Fitness

We know Brie Larson is strong — remember that time she pushed a 5,000-pound car up a hill?! — but she keeps finding new ways to inspire with her Captain Marvel strength. Take yesterday, for example, when we tuned in to Larson’s foundational strength workout with trainer Jason Walsh. There we were, enjoying Walsh’s tips and Larson’s relatable commentary (including the classic “wait, we’re still in the warm-up?!” line), when Walsh suddenly challenged her to a pull-up hold at the end. Of course, she couldn’t say no.

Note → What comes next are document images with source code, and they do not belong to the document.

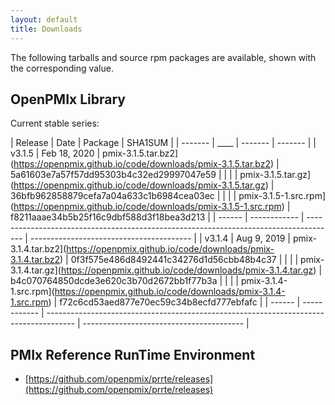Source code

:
 ```yaml
---
layout: default
title: Downloads
---
```


The following tarballs and source rpm packages are available, shown with the corresponding <SHA1SUM> value.


OpenPMIx Library
----------------
Current stable series:

| Release | Date | Package | SHA1SUM |
| ------- | ____ | ------- | ------- |
| v3.1.5 | Feb 18, 2020 | pmix-3.1.5.tar.bz2](https://openpmix.github.io/code/downloads/pmix-3.1.5.tar.bz2)      | 5a61603e7a57f57dd95303b4c32ed29997047e59 |
|        |              | pmix-3.1.5.tar.gz](https://openpmix.github.io/code/downloads/pmix-3.1.5.tar.gz)        | 36bfb962858879cefa7a04a633c1b6984cea03ec |
|        |              | pmix-3.1.5-1.src.rpm](https://openpmix.github.io/code/downloads/pmix-3.1.5-1.src.rpm)  | f8211aaae34b5b25f16c9dbf588d3f18bea3d213 |
| ------ | ------------ | -------------------------------------------------------------------------------------  | ---------------------------------------- |
| v3.1.4 | Aug 9, 2019  | pmix-3.1.4.tar.bz2](https://openpmix.github.io/code/downloads/pmix-3.1.4.tar.bz2)      | 0f3f575e486d8492441c34276d1d56cbb48b4c37 |
|        |              | pmix-3.1.4.tar.gz](https://openpmix.github.io/code/downloads/pmix-3.1.4.tar.gz)        | b4c070764850dcde3e620c3b70d2672bb1f77b3a |
|        |              | pmix-3.1.4-1.src.rpm](https://openpmix.github.io/code/downloads/pmix-3.1.4-1.src.rpm)  | f72c6cd53aed877e70ec59c34b8ecfd777ebfafc |
| ------ | ------------ | -------------------------------------------------------------------------------------  | ---------------------------------------- |



PMIx Reference RunTime Environment
----------------------------------
 - [https://github.com/openpmix/prrte/releases](https://github.com/openpmix/prrte/releases)

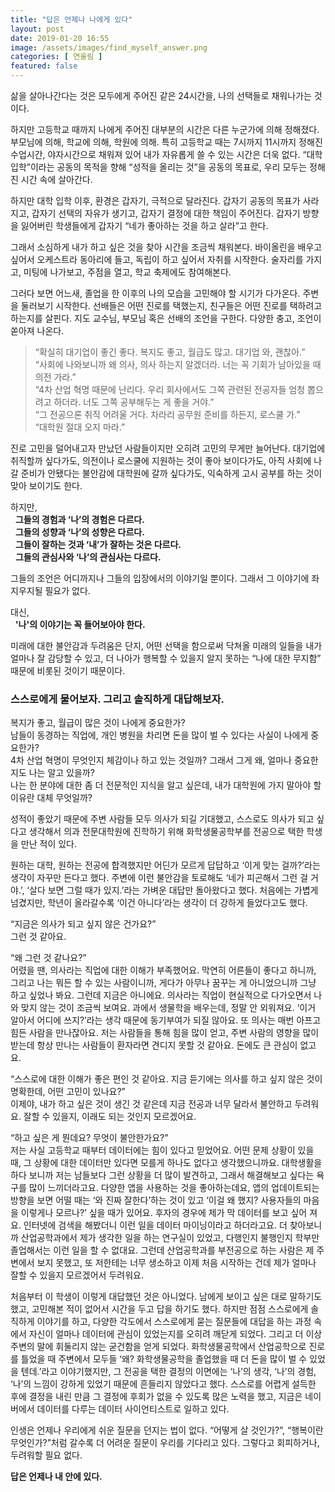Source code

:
 ```yaml
---
title: "답은 언제나 나에게 있다"
layout: post
date: 2019-01-20 16:55
image: /assets/images/find_myself_answer.png
categories: [ 연울림 ]
featured: false
---
```


삶을 살아나간다는 것은 모두에게 주어진 같은 24시간을, 나의 선택들로 채워나가는 것이다.

하지만 고등학교 때까지 나에게 주어진 대부분의 시간은 다른 누군가에 의해 정해졌다. 부모님에 의해, 학교에 의해, 학원에 의해. 특히 고등학교 때는 7시까지 11시까지 정해진 수업시간, 야자시간으로 채워져 있어 내가 자유롭게 쓸 수 있는 시간은 더욱 없다. “대학 입학”이라는 공동의 목적을 향해 “성적을 올리는 것”을 공동의 목표로, 우리 모두는 정해진 시간 속에 살아간다.

하지만 대학 입학 이후, 환경은 갑자기, 극적으로 달라진다. 갑자기 공동의 목표가 사라지고, 갑자기 선택의 자유가 생기고, 갑자기 결정에 대한 책임이 주어진다. 갑자기 방향을 잃어버린 학생들에게 갑자기 “네가 좋아하는 것을 하고 살라”고 한다.

<div class="breaker"></div>

그래서 소심하게 내가 하고 싶은 것을 찾아 시간을 조금씩 채워본다. 바이올린을 배우고 싶어서 오케스트라 동아리에 들고, 독립이 하고 싶어서 자취를 시작한다. 술자리를 가지고, 미팅에 나가보고, 주점을 열고, 학교 축제에도 참여해본다.

그러다 보면 어느새, 졸업을 한 이후의 나의 모습을 고민해야 할 시기가 다가온다. 주변을 둘러보기 시작한다. 선배들은 어떤 진로를 택했는지, 친구들은 어떤 진로를 택하려고 하는지를 살핀다. 지도 교수님, 부모님 혹은 선배의 조언을 구한다. 다양한 충고, 조언이 쏟아져 나온다.


> “확실히 대기업이 좋긴 좋다. 복지도 좋고, 월급도 많고. 대기업 와, 괜찮아.” <br>
> “사회에 나와보니까 왜 의사, 의사 하는지 알겠더라. 너는 꼭 기회가 남아있을 때 의전 가라.” <br>
> “4차 산업 혁명 때문에 난리다. 우리 회사에서도 그쪽 관련된 전공자들 엄청 뽑으려고 하더라. 너도 그쪽 공부해두는 게 좋을 거야.” <br>
> “그 전공으론 취직 어려울 거다. 차라리 공무원 준비를 하든지, 로스쿨 가.”<br>
> “대학원 절대 오지 마라.”

<div class="breaker"></div>

진로 고민을 덜어내고자 만났던 사람들이지만 오히려 고민의 무게만 늘어난다. 대기업에 취직할까 싶다가도, 의전이나 로스쿨에 지원하는 것이 좋아 보이다가도, 아직 사회에 나갈 준비가 안됐다는 불안감에 대학원에 갈까 싶다가도, 익숙하게 고시 공부를 하는 것이 맞아 보이기도 한다.


하지만, <br>
&nbsp;&nbsp;**그들의 경험과 ‘나’의 경험은 다르다.** <br>
&nbsp;&nbsp;**그들의 성향과 ‘나’의 성향은 다르다.** <br>
&nbsp;&nbsp;**그들이 잘하는 것과 ‘내’가 잘하는 것은 다르다.** <br>
&nbsp;&nbsp;**그들의 관심사와 ‘나’의 관심사는 다르다.**

    
그들의 조언은 어디까지나 그들의 입장에서의 이야기일 뿐이다. 그래서 그 이야기에 좌지우지될 필요가 없다.

대신, <br>
&nbsp;&nbsp;**'나'의 이야기는 꼭 들어보아야 한다.**

미래에 대한 불안감과 두려움은 단지, 어떤 선택을 함으로써 닥쳐올 미래의 일들을 내가 얼마나 잘 감당할 수 있고, 더 나아가 행복할 수 있을지 알지 못하는 “나에 대한 무지함” 때문에 비롯된 것이기 때문이다.


### 스스로에게 물어보자. 그리고 솔직하게 대답해보자.


복지가 좋고, 월급이 많은 것이 나에게 중요한가?<br>
남들이 동경하는 직업에, 개인 병원을 차리면 돈을 많이 벌 수 있다는 사실이 나에게 중요한가?<br>
4차 산업 혁명이 무엇인지 체감이나 하고 있는 것일까? 그래서 그게 왜, 얼마나 중요한지도 나는 알고 있을까?<br>
나는 한 분야에 대한 좀 더 전문적인 지식을 알고 싶은데, 내가 대학원에 가지 말아야 할 이유란 대체 무엇일까?


<div class="breaker"></div>

성적이 좋았기 때문에 주변 사람들 모두 의사가 되길 기대했고, 스스로도 의사가 되고 싶다고 생각해서 의과 전문대학원에 진학하기 위해 화학생물공학부를 전공으로 택한 학생을 만난 적이 있다.


원하는 대학, 원하는 전공에 합격했지만 어딘가 모르게 답답하고 ‘이게 맞는 걸까?’라는 생각이 자꾸만 든다고 했다. 주변에 이런 불안감을 토로해도 ‘네가 피곤해서 그런 걸 거야.’, ‘살다 보면 그럴 때가 있지.’라는 가벼운 대답만 돌아왔다고 했다. 처음에는 가볍게 넘겼지만, 학년이 올라갈수록 ‘이건 아니다’라는 생각이 더 강하게 들었다고도 했다.


<div class="breaker"></div>

“지금은 의사가 되고 싶지 않은 건가요?” <br>
그런 것 같아요.


“왜 그런 것 같나요?” <br>
어렸을 땐, 의사라는 직업에 대한 이해가 부족했어요. 막연히 어른들이 좋다고 하니까, 그리고 나는 뭐든 할 수 있는 사람이니까, 게다가 아무나 꿈꾸는 게 아니었으니까 그냥 하고 싶었나 봐요. 그런데 지금은 아니에요. 의사라는 직업이 현실적으로 다가오면서 나와 맞지 않는 것이 조금씩 보여요. 과에서 생물학을 배우는데, 정말 안 외워져요. ‘이거 알아서 어디에 쓰지?’라는 생각 때문에 동기부여가 되질 않아요. 또 의사는 매번 아프고 힘든 사람을 만나잖아요. 저는 사람들을 통해 힘을 많이 얻고, 주변 사람의 영향을 많이 받는데 항상 만나는 사람들이 환자라면 견디지 못할 것 같아요. 돈에도 큰 관심이 없고요.


“스스로에 대한 이해가 좋은 편인 것 같아요. 지금 듣기에는 의사를 하고 싶지 않은 것이 명확한데, 어떤 고민이 있나요?” <br>
이제야, 내가 하고 싶은 것이 생긴 것 같은데 지금 전공과 너무 달라서 불안하고 두려워요. 잘할 수 있을지, 이래도 되는 것인지 모르겠어요.


“하고 싶은 게 뭔데요? 무엇이 불안한가요?” <br>
저는 사실 고등학교 때부터 데이터에는 힘이 있다고 믿었어요. 어떤 문제 상황이 있을 때, 그 상황에 대한 데이터만 있다면 모를게 하나도 없다고 생각했으니까요. 대학생활을 하다 보니까 저는 남들보다 그런 상황을 더 많이 발견하고, 그래서 해결해보고 싶다는 욕구를 많이 느끼더라고요. 다양한 앱을 사용하는 것을 좋아하는데요, 앱의 업데이트되는 방향을 보면 어떨 때는 ‘와 진짜 잘한다’하는 것이 있고 ‘이걸 왜 했지? 사용자들의 마음을 이렇게나 모르나?’ 싶을 때가 있어요. 후자의 경우에 제가 막 데이터를 보고 싶어 져요. 인터넷에 검색을 해봤더니 이런 일을 데이터 마이닝이라고 하더라고요. 더 찾아보니까 산업공학과에서 제가 생각한 일을 하는 연구실이 있었고, 다행인지 불행인지 학부만 졸업해서는 이런 일을 할 수 없대요. 그런데 산업공학과를 부전공으로 하는 사람은 제 주변에서 보지 못했고, 또 저한테는 너무 생소하고 이제 처음 시작하는 건데 제가 얼마나 잘할 수 있을지 모르겠어서 두려워요.

<div class="breaker"></div>


처음부터 이 학생이 이렇게 대답했던 것은 아니었다. 남에게 보이고 싶은 대로 말하기도 했고, 고민해본 적이 없어서 시간을 두고 답을 하기도 했다. 하지만 점점 스스로에게 솔직하게 이야기를 하고, 다양한 각도에서 스스로에게 묻는 질문들에 대답을 하는 과정 속에서 자신이 얼마나 데이터에 관심이 있었는지를 오히려 깨닫게 되었다. 그리고 더 이상 주변의 말에 휘둘리지 않는 굳건함을 얻게 되었다. 화학생물공학에서 산업공학으로 진로를 틀었을 때 주변에서 모두들 ‘왜? 화학생물공학을 졸업했을 때 더 돈을 많이 벌 수 있었을 텐데.’라고 이야기했지만, 그 전공을 택한 결정의 이면에는 ‘나’의 생각, ‘나’의 경험, ‘나’의 느낌이 강하게 있었기 때문에 흔들리지 않았다고 했다. 스스로를 어렵게 설득한 후에 결정을 내린 만큼 그 결정에 후회가 없을 수 있도록 많은 노력을 했고, 지금은 네이버에서 데이터를 다루는 데이터 사이언티스트로 일하고 있다.

<div class="breaker"></div>

인생은 언제나 우리에게 쉬운 질문을 던지는 법이 없다. “어떻게 살 것인가?”, “행복이란 무엇인가?”처럼 갈수록 더 어려운 질문이 우리를 기다리고 있다. 그렇다고 회피하거나, 두려워할 필요 없다.


**답은 언제나 내 안에 있다.**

Larson held the pull-up for one whole minute (it starts at 6:48!), and just typing that makes my shoulders hurt. But while that’s the eye-popping climax of the workout, we might love the rest of it even more. With moves like one-legged hip thrusts, side planks, and variations on the Superman hold, Larson’s workout focused on mindful movement, identifying and correcting imbalances, and creating foundational strength. You need all of that in place before you can move on to the jaw-dropping kinds of stunts Larson did to train for Captain Marvel.

“We actually started with all of these really fundamental, easy moves before we got to that point,” Walsh explained. “That’s one of the reasons why we built so much resiliency and you were able to not get injured.” We’ll say it again: build the fundamentals before you move on to the cool moves, and you won’t regret it.